Task description: The records below are to be copied word for word, with every picture left out.

■ ■ ■ ■ ■ ■ ■

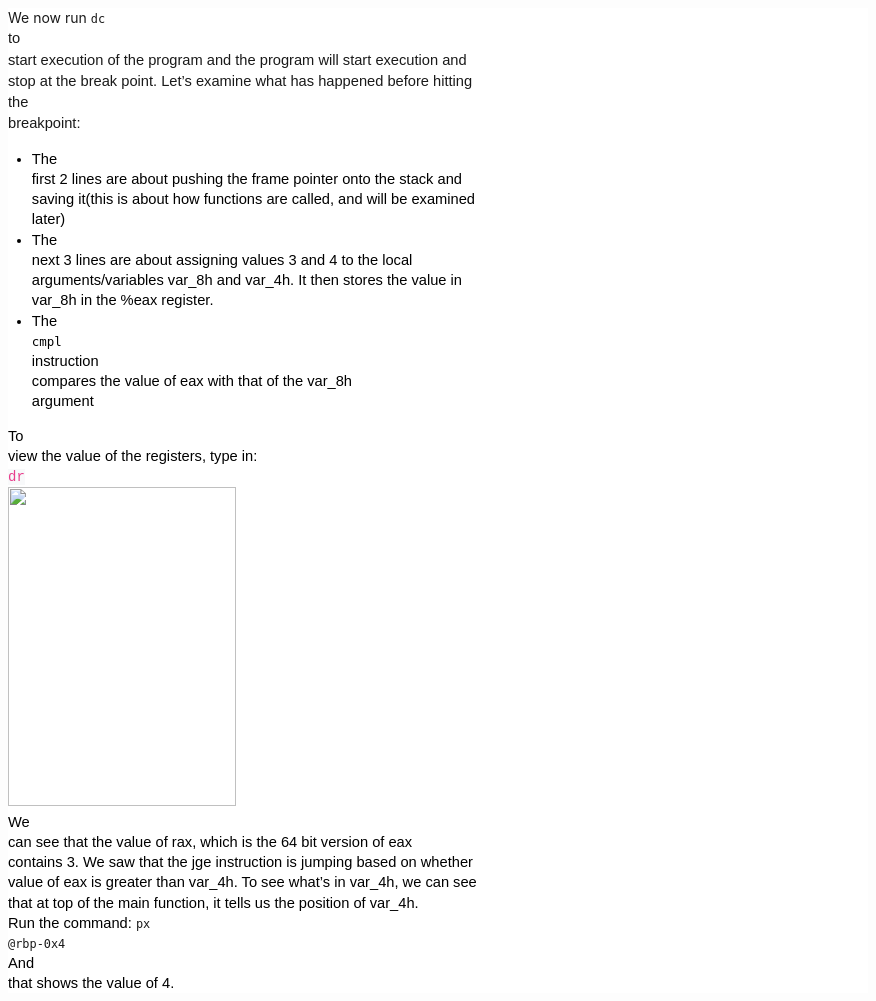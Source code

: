 We now run </span><code>dc </code><i><span style="font-size:11pt;font-family:Arial;background-color:transparent;font-variant-numeric:normal;font-variant-east-asian:normal;vertical-align:baseline;white-space:pre-wrap;"></span></i><span style="text-align:justify;background-color:transparent;font-size:11pt;font-family:Arial;font-variant-numeric:normal;font-variant-east-asian:normal;vertical-align:baseline;white-space:pre-wrap;">to start execution of the program and the program will start execution and stop at the break point. Let’s examine what has happened before hitting the breakpoint:</span><br /></p><ul><li style="list-style-type:disc;font-size:11pt;font-family:Arial;color:#000000;background-color:transparent;font-weight:400;font-style:normal;font-variant:normal;text-decoration:none;vertical-align:baseline;white-space:pre;"><p style="line-height:1.38;margin-top:0pt;margin-bottom:0pt;text-align:justify;"><span style="font-size:11pt;font-family:Arial;color:#000000;background-color:transparent;font-weight:400;font-style:normal;font-variant:normal;text-decoration:none;vertical-align:baseline;white-space:pre;white-space:pre-wrap;">The first 2 lines are about pushing the frame pointer onto the stack and saving it(this is about how functions are called, and will be examined later)</span></p></li><li style="list-style-type:disc;font-size:11pt;font-family:Arial;color:#000000;background-color:transparent;font-weight:400;font-style:normal;font-variant:normal;text-decoration:none;vertical-align:baseline;white-space:pre;"><p style="line-height:1.38;margin-top:0pt;margin-bottom:0pt;text-align:justify;"><span style="font-size:11pt;font-family:Arial;color:#000000;background-color:transparent;font-weight:400;font-style:normal;font-variant:normal;text-decoration:none;vertical-align:baseline;white-space:pre;white-space:pre-wrap;">The next 3 lines are about assigning values 3 and 4 to the local arguments/variables var_8h and var_4h. It then stores the value in var_8h in the %eax register. </span></p></li><li style="list-style-type:disc;font-size:11pt;font-family:Arial;color:#000000;background-color:transparent;font-weight:400;font-style:normal;font-variant:normal;text-decoration:none;vertical-align:baseline;white-space:pre;"><p style="line-height:1.38;margin-top:0pt;margin-bottom:0pt;text-align:justify;"><span style="font-size:11pt;font-family:Arial;color:#000000;background-color:transparent;font-weight:400;font-style:normal;font-variant:normal;text-decoration:none;vertical-align:baseline;white-space:pre;white-space:pre-wrap;">The </span><code>cmpl </code><span style="font-size:11pt;font-family:Arial;color:#000000;background-color:transparent;font-weight:400;font-style:normal;font-variant:normal;text-decoration:none;vertical-align:baseline;white-space:pre;white-space:pre-wrap;">instruction compares the value of eax with that of the var_8h argument</span></p></li></ul><p style="line-height:1.38;margin-top:0pt;margin-bottom:0pt;text-align:justify;"><span style="font-size:11pt;font-family:Arial;color:#000000;background-color:transparent;font-weight:400;font-style:normal;font-variant:normal;text-decoration:none;vertical-align:baseline;white-space:pre;white-space:pre-wrap;">To view the value of the registers, type in: </span><span style="background-color:rgb(248, 249, 250);color:rgb(232, 62, 140);font-family:SFMono-Regular, Menlo, Monaco, Consolas, &quot;Liberation Mono&quot;, &quot;Courier New&quot;, monospace;font-size:14px;">dr</span></p><p style="line-height:1.38;margin-top:0pt;margin-bottom:0pt;text-align:justify;"><span style="font-size:11pt;font-family:Arial;color:#000000;background-color:transparent;font-weight:400;font-style:italic;font-variant:normal;text-decoration:none;vertical-align:baseline;white-space:pre;white-space:pre-wrap;"></span></p><p style="line-height:1.38;margin-top:0pt;margin-bottom:0pt;text-align:justify;"><span style="font-size:11pt;font-family:Arial;color:#000000;background-color:transparent;font-weight:400;font-style:normal;font-variant:normal;text-decoration:none;vertical-align:baseline;white-space:pre;white-space:pre-wrap;"><img src="https://lh5.googleusercontent.com/dIlnkagpBvm0pX7AFwYDStfJp4UqA48PUmOv2qf_BcZwVu7OsgYoKInNZ16iv_k4xbC3XqUxB8IbVbscKtnQ2TmdhHRIpWuTbvezdjd6ZcHfcSv3H1heeD05-K4Se9e_MCi9Qdw1" width="228" height="319" style="border:none;" /></span></p><p style="line-height:1.38;margin-top:0pt;margin-bottom:0pt;text-align:justify;"><span style="font-size:11pt;font-family:Arial;color:#000000;background-color:transparent;font-weight:400;font-style:normal;font-variant:normal;text-decoration:none;vertical-align:baseline;white-space:pre;white-space:pre-wrap;">We can see that the value of rax, which is the 64 bit version of eax contains 3. We saw that the jge instruction is jumping based on whether value of eax is greater than var_4h. To see what’s in var_4h, we can see that at top of the main function, it tells us the position of var_4h. Run the command: </span><code>px @rbp-0x4</code></p><p style="line-height:1.38;margin-top:0pt;margin-bottom:0pt;text-align:justify;"><span style="font-size:11pt;font-family:Arial;color:rgb(0, 0, 0);background-color:transparent;font-weight:400;font-variant:normal;text-decoration:none;vertical-align:baseline;white-space:pre-wrap;"></span></p><p style="line-height:1.38;margin-top:0pt;margin-bottom:0pt;text-align:justify;"><span style="font-size:11pt;font-family:Arial;color:#000000;background-color:transparent;font-weight:400;font-style:normal;font-variant:normal;text-decoration:none;vertical-align:baseline;white-space:pre;white-space:pre-wrap;">And that shows the value of 4. 
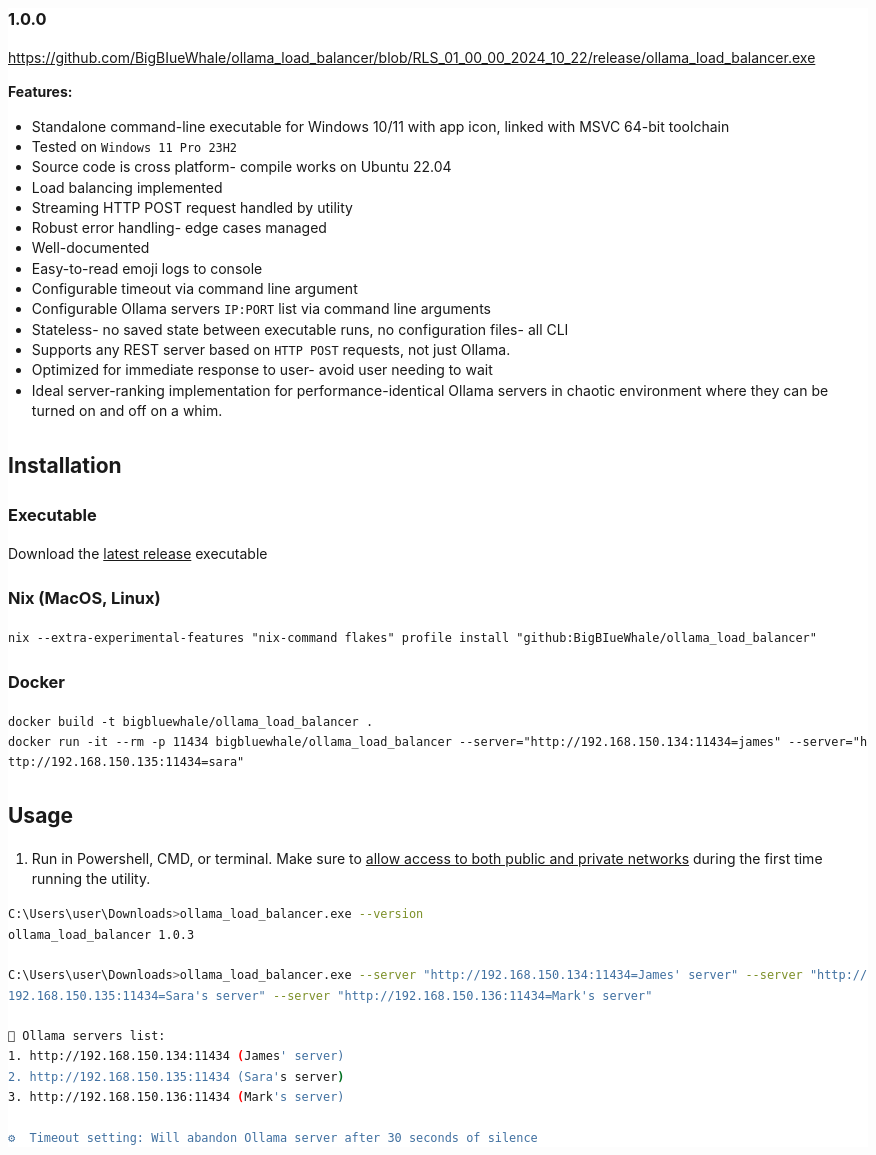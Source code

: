 ### 1.0.0
https://github.com/BigBIueWhale/ollama_load_balancer/blob/RLS_01_00_00_2024_10_22/release/ollama_load_balancer.exe

**Features:**
- Standalone command-line executable for Windows 10/11 with app icon, linked with MSVC 64-bit toolchain
- Tested on `Windows 11 Pro 23H2`
- Source code is cross platform- compile works on Ubuntu 22.04
- Load balancing implemented
- Streaming HTTP POST request handled by utility
- Robust error handling- edge cases managed
- Well-documented
- Easy-to-read emoji logs to console
- Configurable timeout via command line argument
- Configurable Ollama servers `IP:PORT` list via command line arguments
- Stateless- no saved state between executable runs, no configuration files- all CLI
- Supports any REST server based on `HTTP POST` requests, not just Ollama.
- Optimized for immediate response to user- avoid user needing to wait
- Ideal server-ranking implementation for performance-identical Ollama servers in chaotic environment where they can be turned on and off on a whim.

## Installation


### Executable

Download the [latest release](#release-notes) executable

### Nix (MacOS, Linux)

```
nix --extra-experimental-features "nix-command flakes" profile install "github:BigBIueWhale/ollama_load_balancer"
```

### Docker

```
docker build -t bigbluewhale/ollama_load_balancer .
docker run -it --rm -p 11434 bigbluewhale/ollama_load_balancer --server="http://192.168.150.134:11434=james" --server="http://192.168.150.135:11434=sara"
```

## Usage

1. Run in Powershell, CMD, or terminal. Make sure to [allow access to both public and private networks](./doc/screenshots/allow_access_to_public_and_private_networks.png) during the first time running the utility.
```sh
C:\Users\user\Downloads>ollama_load_balancer.exe --version
ollama_load_balancer 1.0.3

C:\Users\user\Downloads>ollama_load_balancer.exe --server "http://192.168.150.134:11434=James' server" --server "http://192.168.150.135:11434=Sara's server" --server "http://192.168.150.136:11434=Mark's server"

📒 Ollama servers list:
1. http://192.168.150.134:11434 (James' server)
2. http://192.168.150.135:11434 (Sara's server)
3. http://192.168.150.136:11434 (Mark's server)

⚙️  Timeout setting: Will abandon Ollama server after 30 seconds of silence

```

■ ■ ■ ■ ■ ■ ■

Response box:
Source code

: We now run </span><code>dc </code><i><span style="font-size:11pt;font-family:Arial;background-color:transparent;font-variant-numeric:normal;font-variant-east-asian:normal;vertical-align:baseline;white-space:pre-wrap;"></span></i><span style="text-align:justify;background-color:transparent;font-size:11pt;font-family:Arial;font-variant-numeric:normal;font-variant-east-asian:normal;vertical-align:baseline;white-space:pre-wrap;">to start execution of the program and the program will start execution and stop at the break point. Let’s examine what has happened before hitting the breakpoint:</span><br /></p><ul><li style="list-style-type:disc;font-size:11pt;font-family:Arial;color:#000000;background-color:transparent;font-weight:400;font-style:normal;font-variant:normal;text-decoration:none;vertical-align:baseline;white-space:pre;"><p style="line-height:1.38;margin-top:0pt;margin-bottom:0pt;text-align:justify;"><span style="font-size:11pt;font-family:Arial;color:#000000;background-color:transparent;font-weight:400;font-style:normal;font-variant:normal;text-decoration:none;vertical-align:baseline;white-space:pre;white-space:pre-wrap;">The first 2 lines are about pushing the frame pointer onto the stack and saving it(this is about how functions are called, and will be examined later)</span></p></li><li style="list-style-type:disc;font-size:11pt;font-family:Arial;color:#000000;background-color:transparent;font-weight:400;font-style:normal;font-variant:normal;text-decoration:none;vertical-align:baseline;white-space:pre;"><p style="line-height:1.38;margin-top:0pt;margin-bottom:0pt;text-align:justify;"><span style="font-size:11pt;font-family:Arial;color:#000000;background-color:transparent;font-weight:400;font-style:normal;font-variant:normal;text-decoration:none;vertical-align:baseline;white-space:pre;white-space:pre-wrap;">The next 3 lines are about assigning values 3 and 4 to the local arguments/variables var_8h and var_4h. It then stores the value in var_8h in the %eax register. </span></p></li><li style="list-style-type:disc;font-size:11pt;font-family:Arial;color:#000000;background-color:transparent;font-weight:400;font-style:normal;font-variant:normal;text-decoration:none;vertical-align:baseline;white-space:pre;"><p style="line-height:1.38;margin-top:0pt;margin-bottom:0pt;text-align:justify;"><span style="font-size:11pt;font-family:Arial;color:#000000;background-color:transparent;font-weight:400;font-style:normal;font-variant:normal;text-decoration:none;vertical-align:baseline;white-space:pre;white-space:pre-wrap;">The </span><code>cmpl </code><span style="font-size:11pt;font-family:Arial;color:#000000;background-color:transparent;font-weight:400;font-style:normal;font-variant:normal;text-decoration:none;vertical-align:baseline;white-space:pre;white-space:pre-wrap;">instruction compares the value of eax with that of the var_8h argument</span></p></li></ul><p style="line-height:1.38;margin-top:0pt;margin-bottom:0pt;text-align:justify;"><span style="font-size:11pt;font-family:Arial;color:#000000;background-color:transparent;font-weight:400;font-style:normal;font-variant:normal;text-decoration:none;vertical-align:baseline;white-space:pre;white-space:pre-wrap;">To view the value of the registers, type in: </span><span style="background-color:rgb(248, 249, 250);color:rgb(232, 62, 140);font-family:SFMono-Regular, Menlo, Monaco, Consolas, &quot;Liberation Mono&quot;, &quot;Courier New&quot;, monospace;font-size:14px;">dr</span></p><p style="line-height:1.38;margin-top:0pt;margin-bottom:0pt;text-align:justify;"><span style="font-size:11pt;font-family:Arial;color:#000000;background-color:transparent;font-weight:400;font-style:italic;font-variant:normal;text-decoration:none;vertical-align:baseline;white-space:pre;white-space:pre-wrap;"></span></p><p style="line-height:1.38;margin-top:0pt;margin-bottom:0pt;text-align:justify;"><span style="font-size:11pt;font-family:Arial;color:#000000;background-color:transparent;font-weight:400;font-style:normal;font-variant:normal;text-decoration:none;vertical-align:baseline;white-space:pre;white-space:pre-wrap;"><img src="https://lh5.googleusercontent.com/dIlnkagpBvm0pX7AFwYDStfJp4UqA48PUmOv2qf_BcZwVu7OsgYoKInNZ16iv_k4xbC3XqUxB8IbVbscKtnQ2TmdhHRIpWuTbvezdjd6ZcHfcSv3H1heeD05-K4Se9e_MCi9Qdw1" width="228" height="319" style="border:none;" /></span></p><p style="line-height:1.38;margin-top:0pt;margin-bottom:0pt;text-align:justify;"><span style="font-size:11pt;font-family:Arial;color:#000000;background-color:transparent;font-weight:400;font-style:normal;font-variant:normal;text-decoration:none;vertical-align:baseline;white-space:pre;white-space:pre-wrap;">We can see that the value of rax, which is the 64 bit version of eax contains 3. We saw that the jge instruction is jumping based on whether value of eax is greater than var_4h. To see what’s in var_4h, we can see that at top of the main function, it tells us the position of var_4h. Run the command: </span><code>px @rbp-0x4</code></p><p style="line-height:1.38;margin-top:0pt;margin-bottom:0pt;text-align:justify;"><span style="font-size:11pt;font-family:Arial;color:rgb(0, 0, 0);background-color:transparent;font-weight:400;font-variant:normal;text-decoration:none;vertical-align:baseline;white-space:pre-wrap;"></span></p><p style="line-height:1.38;margin-top:0pt;margin-bottom:0pt;text-align:justify;"><span style="font-size:11pt;font-family:Arial;color:#000000;background-color:transparent;font-weight:400;font-style:normal;font-variant:normal;text-decoration:none;vertical-align:baseline;white-space:pre;white-space:pre-wrap;">And that shows the value of 4. 
Source code

: ### 1.0.0
https://github.com/BigBIueWhale/ollama_load_balancer/blob/RLS_01_00_00_2024_10_22/release/ollama_load_balancer.exe

**Features:**
- Standalone command-line executable for Windows 10/11 with app icon, linked with MSVC 64-bit toolchain
- Tested on `Windows 11 Pro 23H2`
- Source code is cross platform- compile works on Ubuntu 22.04
- Load balancing implemented
- Streaming HTTP POST request handled by utility
- Robust error handling- edge cases managed
- Well-documented
- Easy-to-read emoji logs to console
- Configurable timeout via command line argument
- Configurable Ollama servers `IP:PORT` list via command line arguments
- Stateless- no saved state between executable runs, no configuration files- all CLI
- Supports any REST server based on `HTTP POST` requests, not just Ollama.
- Optimized for immediate response to user- avoid user needing to wait
- Ideal server-ranking implementation for performance-identical Ollama servers in chaotic environment where they can be turned on and off on a whim.

## Installation


### Executable

Download the [latest release](#release-notes) executable

### Nix (MacOS, Linux)

```
nix --extra-experimental-features "nix-command flakes" profile install "github:BigBIueWhale/ollama_load_balancer"
```

### Docker

```
docker build -t bigbluewhale/ollama_load_balancer .
docker run -it --rm -p 11434 bigbluewhale/ollama_load_balancer --server="http://192.168.150.134:11434=james" --server="http://192.168.150.135:11434=sara"
```

## Usage

1. Run in Powershell, CMD, or terminal. Make sure to [allow access to both public and private networks](./doc/screenshots/allow_access_to_public_and_private_networks.png) during the first time running the utility.
```sh
C:\Users\user\Downloads>ollama_load_balancer.exe --version
ollama_load_balancer 1.0.3

C:\Users\user\Downloads>ollama_load_balancer.exe --server "http://192.168.150.134:11434=James' server" --server "http://192.168.150.135:11434=Sara's server" --server "http://192.168.150.136:11434=Mark's server"

📒 Ollama servers list:
1. http://192.168.150.134:11434 (James' server)
2. http://192.168.150.135:11434 (Sara's server)
3. http://192.168.150.136:11434 (Mark's server)

⚙️  Timeout setting: Will abandon Ollama server after 30 seconds of silence

```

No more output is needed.